Has Athens come to a final crossroads? Pay salaries and pensions or pay the IMF

Post originally appeared on Zerohedge.

On Wednesday, reports out of Germany indicated that Berlin was drawing up plans to keep the Greek banking sector from crumbling in the event Athens missed one or more of its upcoming payments to the IMF (i.e. in case Greece defaults). Yesterday evening, we went on to highlight a UBS note which cautioned investors not to use bond yields as a proxy for contagion risk because monetary policy has served to strip sovereign spreads of any meaning when it comes to price discovery and conveying risk to investors. It’s bank runs triggered by depositors’ conception of redenomination risk that are the real fear and a Greek exit could well cause periphery depositors to “take it to the mattresses” so to speak.

Today, we learn that earlier this month (so around the time Athens was busy denying reports of an imminent default), Greek officials floated the idea of delaying payments to the IMF due shortly after the government runs completely out of cash at the end of April. Here’s more via FT:

Greek officials have made an informal approach to the International Monetary Fund to delay repayments of loans to the international lender, highlighting the parlous state of Greek finances, but were told that no rescheduling was possible.

According to officials briefed on the talks by both sides, Athens was persuaded not to make a specific request for a delay to the Fund, which is owed almost €1bn in two separate payments due in May.

Although Athens was rebuffed, the discussions, which occurred in private earlier this month, are a sign that the Greek government is finding it increasingly difficult to scrape together enough money to continue to pay wages and pensions while meeting its debt payments to external lenders.

Yields on Greek bonds soared on Thursday following the news, with yields on three-year paper rising 134 basis points to 25.10 per cent, the highest since the country’s restructuring. Its 10-year yields climbed 45 basis points to 12.18 per cent…

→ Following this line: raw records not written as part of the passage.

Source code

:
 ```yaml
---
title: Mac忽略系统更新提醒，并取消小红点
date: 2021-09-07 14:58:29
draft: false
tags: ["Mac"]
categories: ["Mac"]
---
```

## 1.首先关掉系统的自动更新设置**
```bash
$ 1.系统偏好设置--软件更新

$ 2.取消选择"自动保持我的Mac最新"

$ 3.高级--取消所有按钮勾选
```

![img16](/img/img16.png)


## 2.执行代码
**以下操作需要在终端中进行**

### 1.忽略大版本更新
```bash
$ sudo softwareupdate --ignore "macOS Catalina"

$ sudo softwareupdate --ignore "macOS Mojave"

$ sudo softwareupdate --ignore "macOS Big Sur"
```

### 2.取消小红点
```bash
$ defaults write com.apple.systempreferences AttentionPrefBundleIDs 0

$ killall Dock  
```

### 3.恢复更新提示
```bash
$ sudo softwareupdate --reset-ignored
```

MF officials have repeatedly said that a rescheduling of repayments can only come as part of a completely renegotiated new bailout programme. Were it to miss a payment, Greece would become the first developed economy to go into arrears at the Fund, something only counties like Zaire and Zimbabwe have done in the past…

One source briefed on the approach said the proposal was to “reshuffle the repayment schedule for the IMF loan over the coming months,” allowing the new Greek government led by Alexis Tsipras to have the money to pay bills for pensions and public sector salaries while negotiating with European creditors over payment of the next tranche of bailout loans.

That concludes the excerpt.